Sterbehilfe-Tatort aus der Schweiz: Stirb langsam

Liz Ritschard (Delia Mayer) und Reto Flückiger (Stefan Gubser) im Tatort "Freitod": Schweres Thema, wenig Spannung. © ARD Degeto/SRF/Daniel Winkler
Ein Schweizer Tatort zum Thema Sterbehilfe? Böse Zungen könnten jetzt anführen, die Fälle aus Luzern könne man sehr gut zur Sterbehilfe einsetzen, zumindest aber als äußerst wirksames Sedativum. Dass Sterbehilfe in der Schweiz legal ist und viele Ausländer dorthin fahren, um selbstbestimmt aus dem Leben zu treten, ist bekannt, nicht zuletzt durch Filme wie "Und morgen mittag bin ich tot". Der war gut gemacht und frisch erzählt, ganz im Gegensatz zum 2008er Tatort "Der glückliche Tod" mit Betroffenheits-Profi Lena Odenthal.

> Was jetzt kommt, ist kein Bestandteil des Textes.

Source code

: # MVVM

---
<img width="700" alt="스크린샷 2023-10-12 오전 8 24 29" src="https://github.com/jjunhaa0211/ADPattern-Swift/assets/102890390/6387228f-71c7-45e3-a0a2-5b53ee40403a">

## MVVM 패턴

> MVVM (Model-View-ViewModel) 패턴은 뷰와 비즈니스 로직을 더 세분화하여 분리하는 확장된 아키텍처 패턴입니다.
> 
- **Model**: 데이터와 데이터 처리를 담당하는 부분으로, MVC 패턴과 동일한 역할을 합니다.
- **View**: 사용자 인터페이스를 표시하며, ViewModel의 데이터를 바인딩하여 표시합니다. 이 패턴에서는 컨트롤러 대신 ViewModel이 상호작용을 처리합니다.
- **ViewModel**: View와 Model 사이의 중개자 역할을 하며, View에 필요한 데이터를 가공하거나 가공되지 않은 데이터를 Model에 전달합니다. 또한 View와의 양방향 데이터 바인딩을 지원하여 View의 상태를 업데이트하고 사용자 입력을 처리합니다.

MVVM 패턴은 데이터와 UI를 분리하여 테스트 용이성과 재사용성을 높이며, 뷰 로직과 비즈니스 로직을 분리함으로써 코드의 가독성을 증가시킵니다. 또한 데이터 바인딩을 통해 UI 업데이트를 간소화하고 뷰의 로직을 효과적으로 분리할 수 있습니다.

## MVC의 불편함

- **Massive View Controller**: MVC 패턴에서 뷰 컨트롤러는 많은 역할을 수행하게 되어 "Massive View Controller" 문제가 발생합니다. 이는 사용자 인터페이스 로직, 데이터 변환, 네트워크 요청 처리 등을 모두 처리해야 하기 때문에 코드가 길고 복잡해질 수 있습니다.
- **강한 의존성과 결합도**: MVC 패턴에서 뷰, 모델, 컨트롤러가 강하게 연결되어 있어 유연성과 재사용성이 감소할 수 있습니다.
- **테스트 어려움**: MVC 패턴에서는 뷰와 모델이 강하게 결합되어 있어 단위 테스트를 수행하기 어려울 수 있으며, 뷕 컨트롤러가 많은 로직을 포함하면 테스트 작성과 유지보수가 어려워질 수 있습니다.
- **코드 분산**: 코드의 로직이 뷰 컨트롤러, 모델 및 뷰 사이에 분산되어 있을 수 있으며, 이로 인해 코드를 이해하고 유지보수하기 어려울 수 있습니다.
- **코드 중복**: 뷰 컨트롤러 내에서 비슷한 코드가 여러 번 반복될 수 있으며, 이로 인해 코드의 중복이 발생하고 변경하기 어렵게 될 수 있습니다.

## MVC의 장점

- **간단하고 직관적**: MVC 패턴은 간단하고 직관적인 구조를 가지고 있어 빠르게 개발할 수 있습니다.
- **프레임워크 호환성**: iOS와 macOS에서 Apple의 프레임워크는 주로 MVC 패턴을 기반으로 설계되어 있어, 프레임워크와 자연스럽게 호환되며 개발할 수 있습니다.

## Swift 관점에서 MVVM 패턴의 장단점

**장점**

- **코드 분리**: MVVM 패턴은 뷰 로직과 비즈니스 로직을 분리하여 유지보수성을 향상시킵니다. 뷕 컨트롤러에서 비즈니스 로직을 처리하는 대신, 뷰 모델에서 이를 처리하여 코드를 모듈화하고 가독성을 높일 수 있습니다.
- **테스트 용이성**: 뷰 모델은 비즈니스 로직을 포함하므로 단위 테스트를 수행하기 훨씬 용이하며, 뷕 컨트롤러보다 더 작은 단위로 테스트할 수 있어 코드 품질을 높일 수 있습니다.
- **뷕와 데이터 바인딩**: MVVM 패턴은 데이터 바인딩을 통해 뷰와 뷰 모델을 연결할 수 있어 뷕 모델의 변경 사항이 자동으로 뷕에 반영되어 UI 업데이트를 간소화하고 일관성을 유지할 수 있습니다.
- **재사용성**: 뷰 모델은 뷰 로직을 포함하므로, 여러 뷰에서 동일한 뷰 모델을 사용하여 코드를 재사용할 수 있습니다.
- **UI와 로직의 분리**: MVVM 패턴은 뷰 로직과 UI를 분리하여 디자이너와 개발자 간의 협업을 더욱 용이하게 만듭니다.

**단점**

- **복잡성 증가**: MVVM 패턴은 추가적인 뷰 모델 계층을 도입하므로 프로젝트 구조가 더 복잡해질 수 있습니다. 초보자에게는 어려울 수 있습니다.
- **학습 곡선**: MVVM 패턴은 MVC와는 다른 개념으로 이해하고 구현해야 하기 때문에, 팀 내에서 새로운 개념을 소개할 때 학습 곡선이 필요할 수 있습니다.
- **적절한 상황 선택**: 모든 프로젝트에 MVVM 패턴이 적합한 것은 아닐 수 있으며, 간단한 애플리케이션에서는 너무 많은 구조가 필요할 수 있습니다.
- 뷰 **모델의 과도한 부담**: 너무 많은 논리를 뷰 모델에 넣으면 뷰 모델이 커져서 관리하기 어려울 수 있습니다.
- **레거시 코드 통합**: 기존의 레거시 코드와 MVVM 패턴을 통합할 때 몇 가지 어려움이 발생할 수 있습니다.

Nun also das Gleiche nochmal aus Luzern, in den letzten Jahren nicht gerade für fesselnde Nailbiter bekannt. "Freitod" ist so vorhersehbar wie ein abgenudelter Werbespot, der Zuschauer weiß zu fast jedem Zeitpunkt, was als Nächstes kommt. Die Sterbehelfer? Voll frommer Nächstenliebe. Die Gegner? Hardcore-Christen, die hinter vorgehaltener Bibel hemmungslos egoman sind. In dieser Gemengelage liegt eines Nachts die Leitung der Sterbehilfe, Helen Mathy (Ruth Schwegler) erschlagen und erstickt im Park. Dazu ein paar ungeklärter Todesfälle in der Klinik, in der – Überraschung! - die leidenschaftliche Sterbehelferin Nadine Carmenisch (Anna Schinz) arbeitet.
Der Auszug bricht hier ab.